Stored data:
>>>

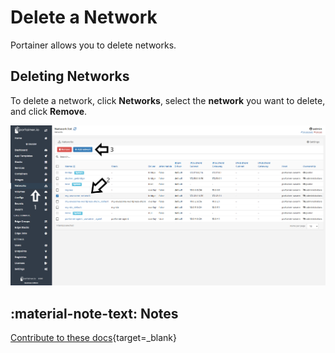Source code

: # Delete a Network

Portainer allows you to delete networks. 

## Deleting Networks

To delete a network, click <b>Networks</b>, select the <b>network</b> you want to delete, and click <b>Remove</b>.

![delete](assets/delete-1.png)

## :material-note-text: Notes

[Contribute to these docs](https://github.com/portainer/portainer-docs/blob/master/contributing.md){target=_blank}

<<<

» ACTIVITY
Each line from the one that includes "# Delete a Network" down to the close of the records above is to be given again exactly, and no other line is to appear.

» TASK ANSWER
: # Delete a Network

Portainer allows you to delete networks. 

## Deleting Networks

To delete a network, click <b>Networks</b>, select the <b>network</b> you want to delete, and click <b>Remove</b>.

![delete](assets/delete-1.png)

## :material-note-text: Notes

[Contribute to these docs](https://github.com/portainer/portainer-docs/blob/master/contributing.md){target=_blank}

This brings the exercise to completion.